§ **Assignment**
The records below are to be written out exactly, with every picture omitted.

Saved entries
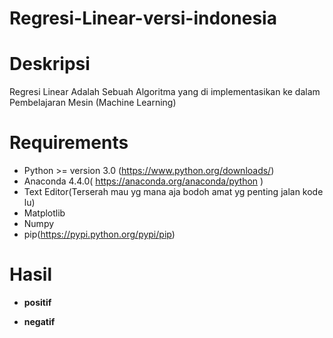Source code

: # Regresi-Linear-versi-indonesia


# Deskripsi
Regresi Linear Adalah Sebuah Algoritma yang di implementasikan ke dalam Pembelajaran Mesin (Machine Learning)


# Requirements
* Python >= version 3.0 (https://www.python.org/downloads/)
* Anaconda 4.4.0( https://anaconda.org/anaconda/python )
* Text Editor(Terserah mau yg mana aja bodoh amat yg penting jalan kode lu)
* Matplotlib
* Numpy
* pip(https://pypi.python.org/pypi/pip)


# Hasil

* <b>positif</b>

* <b>negatif</b>

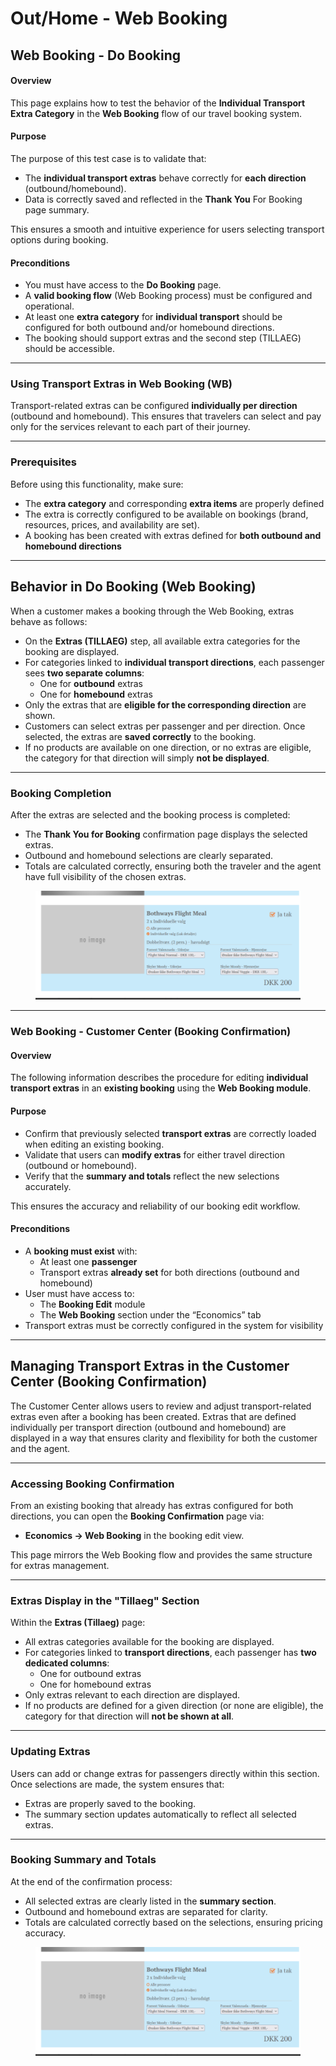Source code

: # Out/Home - Web Booking

## **Web Booking - Do Booking**

#### **Overview**

This page explains how to test the behavior of the **Individual Transport Extra Category** in the **Web Booking** flow of our travel booking system.&#x20;

#### **Purpose**

The purpose of this test case is to validate that:

* The **individual transport extras** behave correctly for **each direction** (outbound/homebound).
* Data is correctly saved and reflected in the **Thank You** For Booking page summary.

This ensures a smooth and intuitive experience for users selecting transport options during booking.

#### **Preconditions**

* You must have access to the **Do Booking** page.
* A **valid booking flow** (Web Booking process) must be configured and operational.
* At least one **extra category** for **individual transport** should be configured for both outbound and/or homebound directions.
* The booking should support extras and the second step (TILLAEG) should be accessible.

***

### Using Transport Extras in Web Booking (WB)

Transport-related extras can be configured **individually per direction** (outbound and homebound). This ensures that travelers can select and pay only for the services relevant to each part of their journey.

***

### Prerequisites

Before using this functionality, make sure:

* The **extra category** and corresponding **extra items** are properly defined&#x20;
* The extra is correctly configured to be available on bookings (brand, resources, prices, and availability are set).
* A booking has been created with extras defined for **both outbound and homebound directions**&#x20;

***

## Behavior in Do Booking (Web Booking)

When a customer makes a booking through the Web Booking, extras behave as follows:

* On the **Extras (TILLAEG)** step, all available extra categories for the booking are displayed.
* For categories linked to **individual transport directions**, each passenger sees **two separate columns**:
  * One for **outbound** extras
  * One for **homebound** extras
* Only the extras that are **eligible for the corresponding direction** are shown.
* Customers can select extras per passenger and per direction. Once selected, the extras are **saved correctly** to the booking.
* If no products are available on one direction, or no extras are eligible, the category for that direction will simply **not be displayed**.

***

### Booking Completion

After the extras are selected and the booking process is completed:

* The **Thank You for Booking** confirmation page displays the selected extras.
* Outbound and homebound selections are clearly separated.
* Totals are calculated correctly, ensuring both the traveler and the agent have full visibility of the chosen extras.

<figure><img src="../../.gitbook/assets/image (312).png" alt=""><figcaption></figcaption></figure>

***

### Web Booking - Customer Center (Booking Confirmation)

#### **Overview**

The following information describes the procedure for editing **individual transport extras** in an **existing booking** using the **Web Booking module**.

#### **Purpose**

* Confirm that previously selected **transport extras** are correctly loaded when editing an existing booking.
* Validate that users can **modify extras** for either travel direction (outbound or homebound).
* Verify that the **summary and totals** reflect the new selections accurately.

This ensures the accuracy and reliability of our booking edit workflow.

#### **Preconditions**

* A **booking must exist** with:
  * At least one **passenger**
  * Transport extras **already set** for both directions (outbound and homebound)
* User must have access to:
  * The **Booking Edit** module
  * The **Web Booking** section under the “Economics” tab
* Transport extras must be correctly configured in the system for visibility

***

## Managing Transport Extras in the Customer Center (Booking Confirmation)

The Customer Center allows users to review and adjust transport-related extras even after a booking has been created. Extras that are defined individually per transport direction (outbound and homebound) are displayed in a way that ensures clarity and flexibility for both the customer and the agent.

***

### Accessing Booking Confirmation

From an existing booking that already has extras configured for both directions, you can open the **Booking Confirmation** page via:

* **Economics → Web Booking** in the booking edit view.

This page mirrors the Web Booking flow and provides the same structure for extras management.

***

### Extras Display in the "Tillaeg" Section

Within the **Extras (Tillaeg)** page:

* All extras categories available for the booking are displayed.
* For categories linked to **transport directions**, each passenger has **two dedicated columns**:
  * One for outbound extras
  * One for homebound extras
* Only extras relevant to each direction are displayed.
* If no products are defined for a given direction (or none are eligible), the category for that direction will **not be shown at all**.

***

### Updating Extras

Users can add or change extras for passengers directly within this section. Once selections are made, the system ensures that:

* Extras are properly saved to the booking.
* The summary section updates automatically to reflect all selected extras.

***

### Booking Summary and Totals

At the end of the confirmation process:

* All selected extras are clearly listed in the **summary section**.
* Outbound and homebound extras are separated for clarity.
* Totals are calculated correctly based on the selections, ensuring pricing accuracy.

<figure><img src="../../.gitbook/assets/image (313).png" alt=""><figcaption></figcaption></figure>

§ **Answer space**
Source code

: # Regresi-Linear-versi-indonesia


# Deskripsi
Regresi Linear Adalah Sebuah Algoritma yang di implementasikan ke dalam Pembelajaran Mesin (Machine Learning)


# Requirements
* Python >= version 3.0 (https://www.python.org/downloads/)
* Anaconda 4.4.0( https://anaconda.org/anaconda/python )
* Text Editor(Terserah mau yg mana aja bodoh amat yg penting jalan kode lu)
* Matplotlib
* Numpy
* pip(https://pypi.python.org/pypi/pip)


# Hasil

* <b>positif</b>

* <b>negatif</b>

Source code

: # Out/Home - Web Booking

## **Web Booking - Do Booking**

#### **Overview**

This page explains how to test the behavior of the **Individual Transport Extra Category** in the **Web Booking** flow of our travel booking system.&#x20;

#### **Purpose**

The purpose of this test case is to validate that:

* The **individual transport extras** behave correctly for **each direction** (outbound/homebound).
* Data is correctly saved and reflected in the **Thank You** For Booking page summary.

This ensures a smooth and intuitive experience for users selecting transport options during booking.

#### **Preconditions**

* You must have access to the **Do Booking** page.
* A **valid booking flow** (Web Booking process) must be configured and operational.
* At least one **extra category** for **individual transport** should be configured for both outbound and/or homebound directions.
* The booking should support extras and the second step (TILLAEG) should be accessible.

***

### Using Transport Extras in Web Booking (WB)

Transport-related extras can be configured **individually per direction** (outbound and homebound). This ensures that travelers can select and pay only for the services relevant to each part of their journey.

***

### Prerequisites

Before using this functionality, make sure:

* The **extra category** and corresponding **extra items** are properly defined&#x20;
* The extra is correctly configured to be available on bookings (brand, resources, prices, and availability are set).
* A booking has been created with extras defined for **both outbound and homebound directions**&#x20;

***

## Behavior in Do Booking (Web Booking)

When a customer makes a booking through the Web Booking, extras behave as follows:

* On the **Extras (TILLAEG)** step, all available extra categories for the booking are displayed.
* For categories linked to **individual transport directions**, each passenger sees **two separate columns**:
  * One for **outbound** extras
  * One for **homebound** extras
* Only the extras that are **eligible for the corresponding direction** are shown.
* Customers can select extras per passenger and per direction. Once selected, the extras are **saved correctly** to the booking.
* If no products are available on one direction, or no extras are eligible, the category for that direction will simply **not be displayed**.

***

### Booking Completion

After the extras are selected and the booking process is completed:

* The **Thank You for Booking** confirmation page displays the selected extras.
* Outbound and homebound selections are clearly separated.
* Totals are calculated correctly, ensuring both the traveler and the agent have full visibility of the chosen extras.

<figure><img src="../../.gitbook/assets/image (312).png" alt=""><figcaption></figcaption></figure>

***

### Web Booking - Customer Center (Booking Confirmation)

#### **Overview**

The following information describes the procedure for editing **individual transport extras** in an **existing booking** using the **Web Booking module**.

#### **Purpose**

* Confirm that previously selected **transport extras** are correctly loaded when editing an existing booking.
* Validate that users can **modify extras** for either travel direction (outbound or homebound).
* Verify that the **summary and totals** reflect the new selections accurately.

This ensures the accuracy and reliability of our booking edit workflow.

#### **Preconditions**

* A **booking must exist** with:
  * At least one **passenger**
  * Transport extras **already set** for both directions (outbound and homebound)
* User must have access to:
  * The **Booking Edit** module
  * The **Web Booking** section under the “Economics” tab
* Transport extras must be correctly configured in the system for visibility

***

## Managing Transport Extras in the Customer Center (Booking Confirmation)

The Customer Center allows users to review and adjust transport-related extras even after a booking has been created. Extras that are defined individually per transport direction (outbound and homebound) are displayed in a way that ensures clarity and flexibility for both the customer and the agent.

***

### Accessing Booking Confirmation

From an existing booking that already has extras configured for both directions, you can open the **Booking Confirmation** page via:

* **Economics → Web Booking** in the booking edit view.

This page mirrors the Web Booking flow and provides the same structure for extras management.

***

### Extras Display in the "Tillaeg" Section

Within the **Extras (Tillaeg)** page:

* All extras categories available for the booking are displayed.
* For categories linked to **transport directions**, each passenger has **two dedicated columns**:
  * One for outbound extras
  * One for homebound extras
* Only extras relevant to each direction are displayed.
* If no products are defined for a given direction (or none are eligible), the category for that direction will **not be shown at all**.

***

### Updating Extras

Users can add or change extras for passengers directly within this section. Once selections are made, the system ensures that:

* Extras are properly saved to the booking.
* The summary section updates automatically to reflect all selected extras.

***

### Booking Summary and Totals

At the end of the confirmation process:

* All selected extras are clearly listed in the **summary section**.
* Outbound and homebound extras are separated for clarity.
* Totals are calculated correctly based on the selections, ensuring pricing accuracy.

<figure><img src="../../.gitbook/assets/image (313).png" alt=""><figcaption></figcaption></figure>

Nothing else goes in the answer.